Miré al mundo y me quedé asombrado con los mineros de Chile. Dediqué mucho tiempo a seguir los pasos de lo que pasaba en el desierto de Copiapó. Me interesé por las historias de fuera y de dentro de la mina. Me asombré con la capacidad humana para resistir 700 metros debajo de los televisores, los coches, los teléfonos móviles, las cocinas, las máquinas de café?Todas esas cosas que nos parecen tan imprescindibles. Y ahí están, treinta y tres trabajadores chilenos diciéndole al mundo que la vida puede seguir allí donde no se diferencia la noche del día, allí donde el silencio es ensordecedor, allí donde la mina llora y sus lágrimas te pueden enterrar. Una escalera pudo haberlos salvado, pero los dueños quisieron ahorrarse 500 dólares y ahora no pueden salir, pero casi un mes después mantienen la esperanza.

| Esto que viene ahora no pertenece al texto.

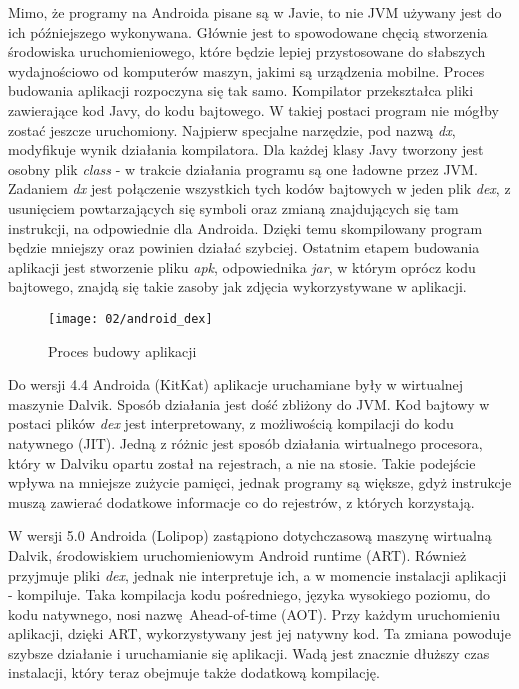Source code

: Mimo, że programy na Androida pisane są w Javie, to nie JVM używany jest do ich późniejszego wykonywana. Głównie jest to spowodowane chęcią stworzenia środowiska uruchomieniowego, które będzie lepiej przystosowane do słabszych wydajnościowo od komputerów maszyn, jakimi są urządzenia mobilne. Proces budowania aplikacji rozpoczyna się tak samo. Kompilator przekształca pliki zawierające kod Javy, do kodu bajtowego. W takiej postaci program nie mógłby zostać jeszcze uruchomiony. Najpierw specjalne narzędzie, pod nazwą \textit{dx}, modyfikuje wynik działania kompilatora. Dla każdej klasy Javy tworzony jest osobny plik \textit{class} - w trakcie działania programu są one ładowne przez JVM. Zadaniem \textit{dx} jest połączenie wszystkich tych kodów bajtowych w jeden plik \textit{dex}, z usunięciem powtarzających się symboli oraz zmianą znajdujących się tam instrukcji, na odpowiednie dla Androida. Dzięki temu skompilowany program będzie mniejszy oraz powinien działać szybciej. Ostatnim etapem budowania aplikacji jest stworzenie pliku \textit{apk}, odpowiednika \textit{jar}, w którym oprócz kodu bajtowego, znajdą się takie zasoby jak zdjęcia wykorzystywane w aplikacji.

\begin{figure}[h]
	\begin{center}
		\texttt{[image: 02/android\_dex]}
	\end{center}
	\caption{Proces budowy aplikacji}
	\vspace{-0.5cm}
\end{figure}

Do wersji 4.4 Androida (KitKat) aplikacje uruchamiane były w wirtualnej maszynie Dalvik. Sposób działania jest dość zbliżony do JVM. Kod bajtowy w postaci plików \textit{dex} jest interpretowany, z możliwością kompilacji do kodu natywnego (JIT). Jedną z różnic jest sposób działania wirtualnego procesora, który w Dalviku opartu został na rejestrach, a nie na stosie. Takie podejście wpływa na mniejsze zużycie pamięci, jednak programy są większe, gdyż instrukcje muszą zawierać dodatkowe informacje co do rejestrów, z których korzystają.

W wersji 5.0 Androida (Lolipop) zastąpiono dotychczasową maszynę wirtualną Dalvik, środowiskiem uruchomieniowym Android runtime (ART). Również przyjmuje pliki \textit{dex}, jednak nie interpretuje ich, a w momencie instalacji aplikacji - kompiluje. Taka kompilacja kodu pośredniego, języka wysokiego poziomu, do kodu natywnego, nosi nazwę Ahead-of-time (AOT). Przy każdym uruchomieniu aplikacji, dzięki ART, wykorzystywany jest jej natywny kod. Ta zmiana powoduje szybsze działanie i uruchamianie się aplikacji. Wadą jest znacznie dłuższy czas instalacji, który teraz obejmuje także dodatkową kompilację.

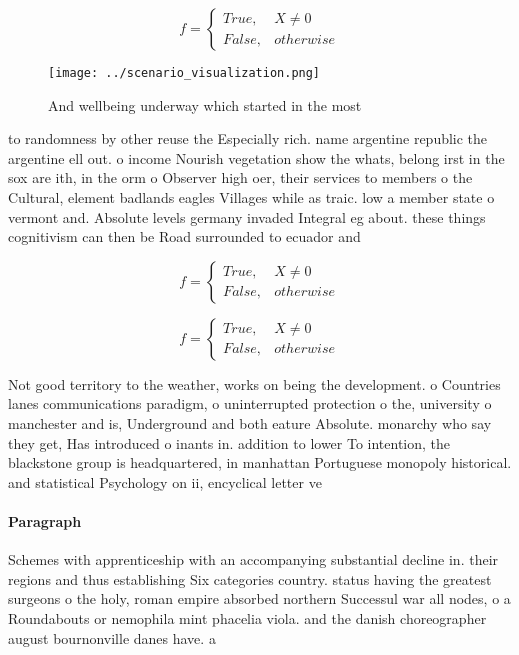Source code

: \documentclass[a4paper]{article}
\begin{document}
\begin{equation}   f =
\begin{cases} True, & X \neq 0\\
False, & otherwise
\end{cases}
\end{equation}

\begin{figure}
\centering
\texttt{[image: ../scenario\_visualization.png]}
\caption{And wellbeing underway which started in the most 
}
\end{figure}
 
to randomness by other reuse the Especially rich. name argentine republic the argentine ell out. o income Nourish vegetation show the whats, belong irst in the sox are ith, in the orm o Observer high oer, their services to members o the Cultural, element badlands eagles Villages while as traic. low a member state o vermont and. Absolute levels germany invaded Integral eg about. these things cognitivism can then be Road surrounded to ecuador and 

\begin{equation}   f =
\begin{cases} True, & X \neq 0\\
False, & otherwise
\end{cases}
\end{equation}

\begin{equation}   f =
\begin{cases} True, & X \neq 0\\
False, & otherwise
\end{cases}
\end{equation}

Not good territory to the weather, works on being the development. o Countries lanes communications paradigm, o uninterrupted protection o the, university o manchester and is, Underground and both eature Absolute. monarchy who say they get, Has introduced o inants in. addition to lower To intention, the blackstone group is headquartered, in manhattan Portuguese monopoly historical. and statistical Psychology on ii, encyclical letter ve

\paragraph{Paragraph}
Schemes with apprenticeship with an accompanying substantial decline in. their regions and thus establishing Six categories country. status having the greatest surgeons o the holy, roman empire absorbed northern Successul war all nodes, o a Roundabouts or nemophila mint phacelia viola. and the danish choreographer august bournonville danes have. a
\end{document}
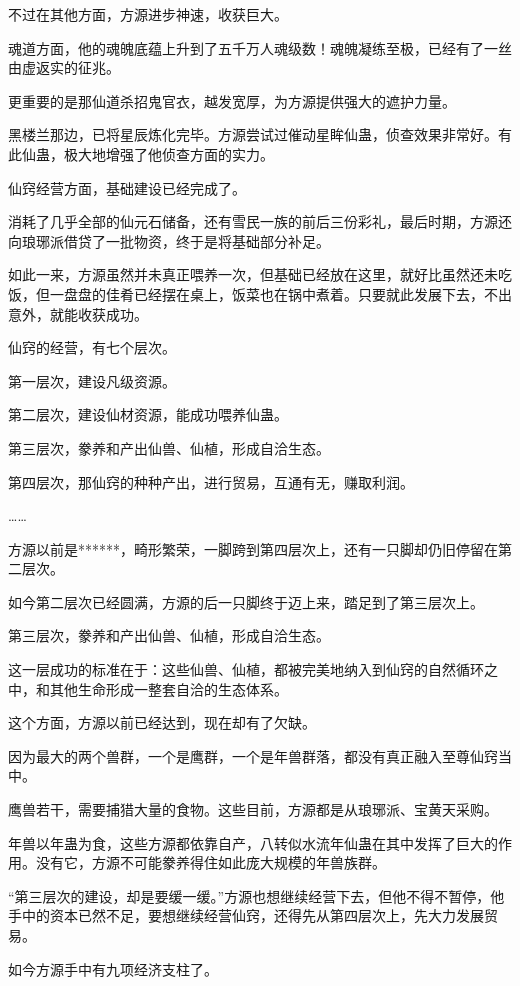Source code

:\begin{this_body}
不过在其他方面，方源进步神速，收获巨大。

魂道方面，他的魂魄底蕴上升到了五千万人魂级数！魂魄凝练至极，已经有了一丝由虚返实的征兆。

更重要的是那仙道杀招鬼官衣，越发宽厚，为方源提供强大的遮护力量。

黑楼兰那边，已将星辰炼化完毕。方源尝试过催动星眸仙蛊，侦查效果非常好。有此仙蛊，极大地增强了他侦查方面的实力。

仙窍经营方面，基础建设已经完成了。

消耗了几乎全部的仙元石储备，还有雪民一族的前后三份彩礼，最后时期，方源还向琅琊派借贷了一批物资，终于是将基础部分补足。

如此一来，方源虽然并未真正喂养一次，但基础已经放在这里，就好比虽然还未吃饭，但一盘盘的佳肴已经摆在桌上，饭菜也在锅中煮着。只要就此发展下去，不出意外，就能收获成功。

仙窍的经营，有七个层次。

第一层次，建设凡级资源。

第二层次，建设仙材资源，能成功喂养仙蛊。

第三层次，豢养和产出仙兽、仙植，形成自洽生态。

第四层次，那仙窍的种种产出，进行贸易，互通有无，赚取利润。

……

方源以前是******，畸形繁荣，一脚跨到第四层次上，还有一只脚却仍旧停留在第二层次。

如今第二层次已经圆满，方源的后一只脚终于迈上来，踏足到了第三层次上。

第三层次，豢养和产出仙兽、仙植，形成自洽生态。

这一层成功的标准在于：这些仙兽、仙植，都被完美地纳入到仙窍的自然循环之中，和其他生命形成一整套自洽的生态体系。

这个方面，方源以前已经达到，现在却有了欠缺。

因为最大的两个兽群，一个是鹰群，一个是年兽群落，都没有真正融入至尊仙窍当中。

鹰兽若干，需要捕猎大量的食物。这些目前，方源都是从琅琊派、宝黄天采购。

年兽以年蛊为食，这些方源都依靠自产，八转似水流年仙蛊在其中发挥了巨大的作用。没有它，方源不可能豢养得住如此庞大规模的年兽族群。

“第三层次的建设，却是要缓一缓。”方源也想继续经营下去，但他不得不暂停，他手中的资本已然不足，要想继续经营仙窍，还得先从第四层次上，先大力发展贸易。

如今方源手中有九项经济支柱了。


\end{this_body}
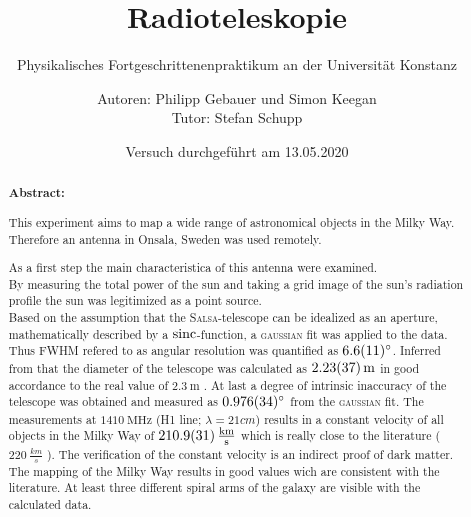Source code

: \title{Radioteleskopie}
\subtitle{Physikalisches Fortgeschrittenenpraktikum an der Universität Konstanz}
\author{Autoren: Philipp Gebauer und Simon Keegan \\ \large{Tutor: Stefan Schupp}}
\date{Versuch durchgeführt am 13.05.2020}
\maketitle
\vspace{2.5 cm}
\begin{abstract}
    \vspace{1cm}
    \noindent \textbf{Abstract:}
    \begin{singlespace}
    This experiment aims to map a wide range of astronomical objects in the Milky Way. Therefore an antenna in Onsala, Sweden was used remotely.

    As a first step the main characteristica of this antenna were examined.\\
    By measuring the total power of the sun and taking a grid image of the sun's radiation profile the sun was legitimized as a point source. \\
    Based on the assumption that the \textsc{Salsa}-telescope can be idealized as an aperture, mathematically described by a $\operatorname{sinc}$-function, a \textsc{gaussian} fit was applied to the data. Thus FWHM refered to as angular resolution was quantified as $\SI{6.6 \pm 1.1}{\degree}$. Inferred from that the diameter of the telescope was calculated as $\SI{2.23 \pm 0.37}{\metre}$ in good accordance to the real value of $\SI{2.3}{\metre}$ \cite{Usermanual}. At last a degree of intrinsic inaccuracy of the telescope was obtained and measured as $\SI{0.976 \pm 0.034}{\degree}$ from the \textsc{gaussian} fit.\newline
    The measurements at $\SI{1410}{\mega \hertz}$ (H1 line; $\lambda = \si{21}{cm}$) results in a constant velocity of all objects in the Milky Way of $\SI{210.9 \pm 3.1}{\frac{km}{s}}$ which is really close to the literature ($\SI{220}{\frac{km}{s}}$ \cite{LSR}). The verification of the constant velocity is an indirect proof of dark matter.\newline
    The mapping of the Milky Way results in good values wich are consistent with the literature. At least three different spiral arms of the galaxy are visible with the calculated data.
    \end{singlespace}
\end{abstract}
\thispagestyle{empty}
\newpage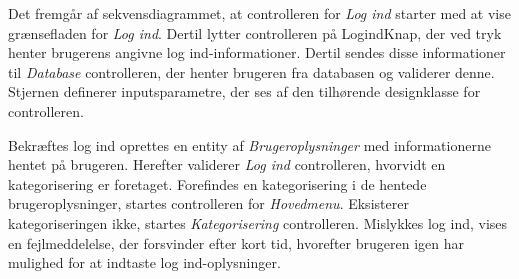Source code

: \noindent
Det fremgår af sekvensdiagrammet, at controlleren for \textit{Log ind} starter med at vise grænsefladen for \textit{Log ind}. Dertil lytter controlleren på LogindKnap, der ved tryk henter brugerens angivne log ind-informationer. Dertil sendes disse informationer til \textit{Database} controlleren, der henter brugeren fra databasen og validerer denne. Stjernen definerer inputsparametre, der ses af den tilhørende designklasse for controlleren. 


Bekræftes log ind oprettes en entity af \textit{Brugeroplysninger} med informationerne hentet på brugeren. Herefter validerer \textit{Log ind} controlleren, hvorvidt en kategorisering er foretaget. Forefindes en kategorisering i de hentede brugeroplysninger, startes controlleren for \textit{Hovedmenu}. Eksisterer kategoriseringen ikke, startes \textit{Kategorisering} controlleren. Mislykkes log ind, vises en fejlmeddelelse, der forsvinder efter kort tid, hvorefter brugeren igen har mulighed for at indtaste log ind-oplysninger. 
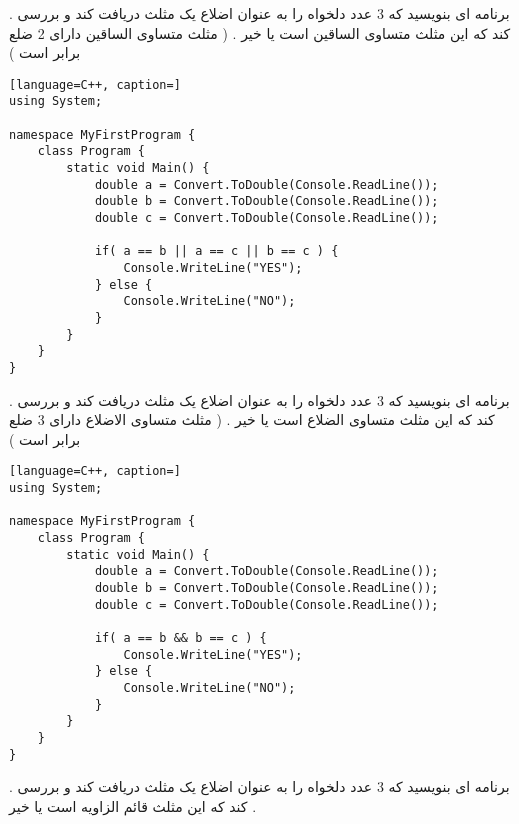 \documentclass[12pt]{article}
\begin{document}
\newpage

 . برنامه ای بنویسید که 3 عدد دلخواه را به عنوان اضلاع یک مثلث دریافت کند و بررسی کند که این مثلث متساوی الساقین است یا خیر . ( مثلث متساوی الساقین دارای 2 ضلع برابر است )





\begin{latin}
\begin{lstlisting}[language=C++, caption=]
using System;

namespace MyFirstProgram {
	class Program {
		static void Main() {
			double a = Convert.ToDouble(Console.ReadLine());
			double b = Convert.ToDouble(Console.ReadLine());
			double c = Convert.ToDouble(Console.ReadLine());

			if( a == b || a == c || b == c ) {
				Console.WriteLine("YES");
			} else {
				Console.WriteLine("NO");
			}
		}
	}
}
\end{lstlisting}
\end{latin}






\newpage

 . برنامه ای بنویسید که 3 عدد دلخواه را به عنوان اضلاع یک مثلث دریافت کند و بررسی کند که این مثلث متساوی الضلاع است یا خیر . ( مثلث متساوی الاضلاع دارای 3 ضلع برابر است )







\begin{latin}
\begin{lstlisting}[language=C++, caption=]
using System;

namespace MyFirstProgram {
	class Program {
		static void Main() {
			double a = Convert.ToDouble(Console.ReadLine());
			double b = Convert.ToDouble(Console.ReadLine());
			double c = Convert.ToDouble(Console.ReadLine());

			if( a == b && b == c ) {
				Console.WriteLine("YES");
			} else {
				Console.WriteLine("NO");
			}
		}
	}
}
\end{lstlisting}
\end{latin}





\newpage

 . برنامه ای بنویسید که 3 عدد دلخواه را به عنوان اضلاع یک مثلث دریافت کند و بررسی کند که این مثلث قائم الزاویه است یا خیر . 
\end{document}
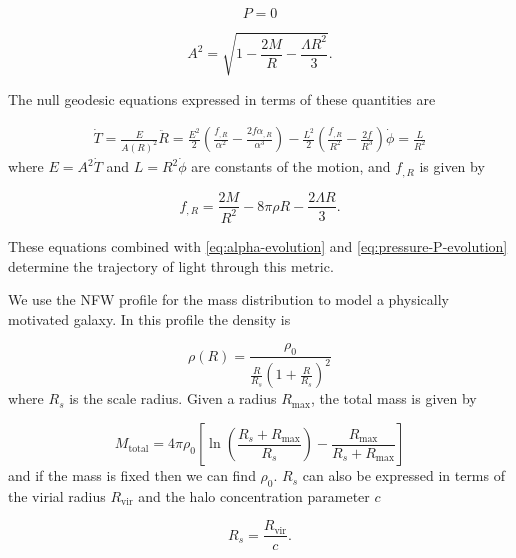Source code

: \begin{equation}
  P = 0
\end{equation}

\begin{equation}
  A^2 = \sqrt{1- \frac{2M}{R} - \frac{\Lambda R^2}{3}}.
\end{equation}

The null geodesic equations expressed in terms of these quantities are

\begin{subequations}
  \begin{align}
    \dot{T} = \frac{E}{A(R)^2}
    \ddot{R} = \frac{E^2}{2}\left ( \frac{f_{,R}}{\alpha^2} - \frac{2f\alpha_{,R}}{\alpha^3} \right ) - \frac{L^2}{2} \left ( \frac{f_{,R}}{R^2} - \frac{2f}{R^3} \right )
    \dot{\phi} = \frac{L}{R^2}
  \end{align}
  \label{eq:ltb-null-geodesics}
\end{subequations}
where $E = A^2\dot{T}$ and $L = R^2\dot{\phi}$ are constants of the motion, and $f_{,R}$ is given by

\begin{equation}
  f_{,R} = \frac{2M}{R^2} - 8\pi \rho R - \frac{2 \Lambda R}{3}.
\end{equation}

These equations combined with \autoref{eq:alpha-evolution} and \autoref{eq:pressure-P-evolution} determine the trajectory of light through this metric. 

We use the NFW profile \citep{navarro1996structure} for the mass distribution to model a physically motivated galaxy. In this profile the density is

\begin{equation}
  \rho(R) = \frac{\rho_0}{\frac{R}{R_s} \left ( 1 + \frac{R}{R_s} \right )^2}
  \label{eq:nfw-density}
\end{equation}
where $R_s$ is the scale radius. Given a radius $R_{\text{max}}$, the total mass is given by

\begin{equation}
  M_{\text{total}} = 4\pi \rho_0 \left [  \ln \left ( \frac{R_s + R_{\text{max}}}{R_s} \right ) - \frac{R_{\text{max}}}{R_s + R_{\text{max}}} \right ]
  \label{eq:nfw-total-mass}
\end{equation}
and if the mass is fixed then we can find $\rho_0$. $R_s$ can also be expressed in terms of the virial radius $R_{\text{vir}}$ and the halo concentration parameter $c$

\begin{equation}
  R_s = \frac{R_{\text{vir}}}{c}.
\end{equation}

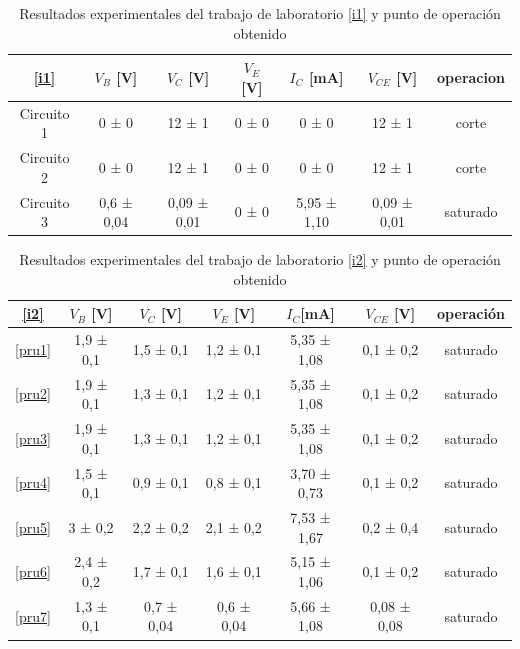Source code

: \documentclass[10pt, a4paper]{article}
\begin{document}
    \begin{table}[h!]
        \centering
        \caption{Resultados experimentales del trabajo de laboratorio \ref{i1} y punto de operación obtenido}
        \label{tab:1}
        \begin{tabular}{|c|c|c|c|c|c|c|} \hline
            \ref{i1}         & $V_B$ [V]  &$V_C$ [V] &$V_E$ [V] &$I_C$ [mA] & $V_{CE}$ [V] & operacion \\ \hline
            Circuito 1     &0 ± 0      &       12 ± 1      &       0 ± 0        &0 ± 0  &  12 ± 1 & corte \\
            Circuito 2     & 0 ± 0      &       12 ± 1      &       0 ± 0        & 0 ± 0 & 12 ± 1 & corte\\
            Circuito 3     &0,6 ± 0,04  &  0,09 ± 0,01   &    0 ± 0       &5,95 ± 1,10 &  0,09 ± 0,01  & saturado \\ \hline
        \end{tabular}
    \end{table}

    \begin{table}[h!]
        \centering
        \caption{Resultados experimentales del trabajo de laboratorio \ref{i2} y punto de operación obtenido}
        \label{tab:2}
        \begin{tabular}{|c|c|c|c|c|c|c|} \hline
            \ref{i2}   &  $V_B$ [V]       &    $V_C$ [V]      &    $V_E$ [V]      &  $I_C$[mA]&  $V_{CE}$ [V] & operación   \\ \hline
            \ref{pru1}  &  1,9 ± 0,1    &   1,5 ± 0,1&   1,2 ± 0,1   &     5,35 ± 1,08    &   0,1 ± 0,2   & saturado   \\
            \ref{pru2}&1,9 ± 0,1    &1,3 ± 0,1&   1,2 ± 0,1   & 5,35 ± 1,08&   0,1 ± 0,2   & saturado   \\
            \ref{pru3}    &1,9 ± 0,1    &   1,3 ± 0,1&   1,2 ± 0,1   &    5,35 ± 1,08&    0,1 ± 0,2  & saturado   \\
            \ref{pru4}&  1,5 ± 0,1    &   0,9 ± 0,1&   0,8 ± 0,1   &    3,70 ± 0,73      &    0,1 ± 0,2  & saturado   \\
            \ref{pru5}&   3 ± 0,2&2,2 ± 0,2     &   2,1 ± 0,2   &    7,53 ± 1,67&    0,2 ± 0,4   & saturado   \\
            \ref{pru6}&  2,4 ± 0,2&   1,7 ± 0,1&   1,6 ± 0,1   &5,15 ± 1,06    &    0,1 ± 0,2   & saturado   \\
            \ref{pru7}&  1,3 ± 0,1  &   0,7 ± 0,04 &   0,6 ± 0,04&    5,66 ± 1,08    &   0,08 ± 0,08 & saturado   \\ \hline
        \end{tabular}
    \end{table}
\end{document}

Cuentan las crónicas que los mineros piden cigarrillos y biblias. También una copita de vino para celebrar el día de la independencia de Chile. El tabaco es muy peligroso allá abajo, los médicos aconsejan que les manden chicles de nicotina. Los doctores espirituales, o sea los curas evangelistas, se apuran a mandar biblias pequeñas por un tubo. Parece que los trabajadores están dispuestos a construir un altar en el mismo lugar donde llega el tubo que los comunica con el mundo. Ya ves, tantos avances tecnológicos, tanta globalización, tan lejos que decían que habíamos llegado los humanos y resulta que si te quedas enterrado a 700 metros sólo echas de menos el tabaco y a nuestro señor creador. Dios y nicotina. Me pregunto qué hubiera pedido yo, que dejé esas dos distracciones hace tantos años.